## DATA TO EXAMINE
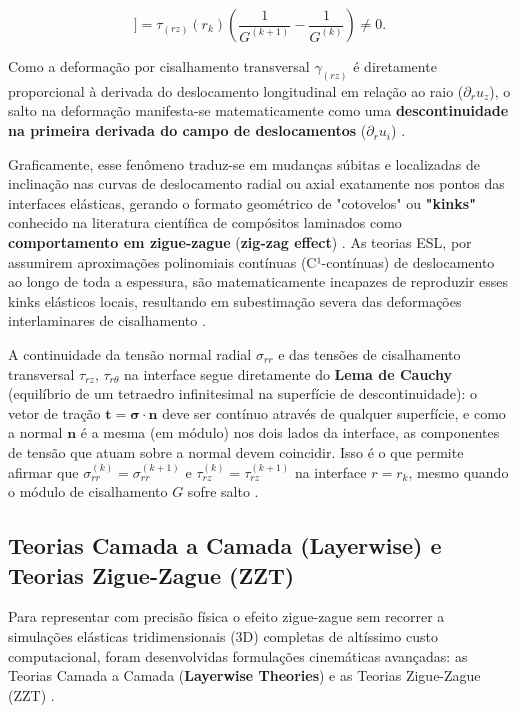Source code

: \begin{equation}
    [[ \gamma_{(rz)} ]] = \tau_{(rz)}(r_k) \left( \frac{1}{G^{(k+1)}} - \frac{1}{G^{(k)}} \right) \neq 0. 
\end{equation} \label{eq:jump_shear}

Como a deformação por cisalhamento transversal $\gamma_{(rz)}$ é diretamente proporcional à derivada do deslocamento longitudinal em relação ao raio ($\partial_r u_z$), o salto na deformação manifesta-se matematicamente como uma \textbf{descontinuidade na primeira derivada do campo de deslocamentos} ($\partial_r u_i$) \cite{RMJones2018}.

Graficamente, esse fenômeno traduz-se em mudanças súbitas e localizadas de inclinação nas curvas de deslocamento radial ou axial exatamente nos pontos das interfaces elásticas, gerando o formato geométrico de "cotovelos" ou \textbf{"kinks"} conhecido na literatura científica de compósitos laminados como \textbf{comportamento em zigue-zague} (\textbf{zig-zag effect}) \cite{RMJones2018}. As teorias ESL, por assumirem aproximações polinomiais contínuas (C¹-contínuas) de deslocamento ao longo de toda a espessura, são matematicamente incapazes de reproduzir esses kinks elásticos locais, resultando em subestimação severa das deformações interlaminares de cisalhamento \cite{RMJones2018}.

A continuidade da tensão normal radial $\sigma_{rr}$ e das tensões de cisalhamento transversal $\tau_{rz}$, $\tau_{r\theta}$ na interface segue diretamente do \textbf{Lema de Cauchy} (equilíbrio de um tetraedro infinitesimal na superfície de descontinuidade): o vetor de tração $\mathbf{t} = \boldsymbol{\sigma}\cdot\mathbf{n}$ deve ser contínuo através de qualquer superfície, e como a normal $\mathbf{n}$ é a mesma (em módulo) nos dois lados da interface, as componentes de tensão que atuam sobre a normal devem coincidir. Isso é o que permite afirmar que $\sigma_{rr}^{(k)} = \sigma_{rr}^{(k+1)}$ e $\tau_{rz}^{(k)} = \tau_{rz}^{(k+1)}$ na interface $r = r_k$, mesmo quando o módulo de cisalhamento $G$ sofre salto \cite{Sadd2009}.

\subsection{Teorias Camada a Camada (\textbf{Layerwise}) e Teorias Zigue-Zague (ZZT)}

Para representar com precisão física o efeito zigue-zague sem recorrer a simulações elásticas tridimensionais (3D) completas de altíssimo custo computacional, foram desenvolvidas formulações cinemáticas avançadas: as Teorias Camada a Camada (\textbf{Layerwise Theories}) e as Teorias Zigue-Zague (ZZT) \cite{PartonReport}.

## ACTIVITY
Which lines of the listing contain the string "equation"? Copy each of them.

## WRITTEN SOLUTION
: \begin{equation}
\end{equation} \label{eq:jump_shear}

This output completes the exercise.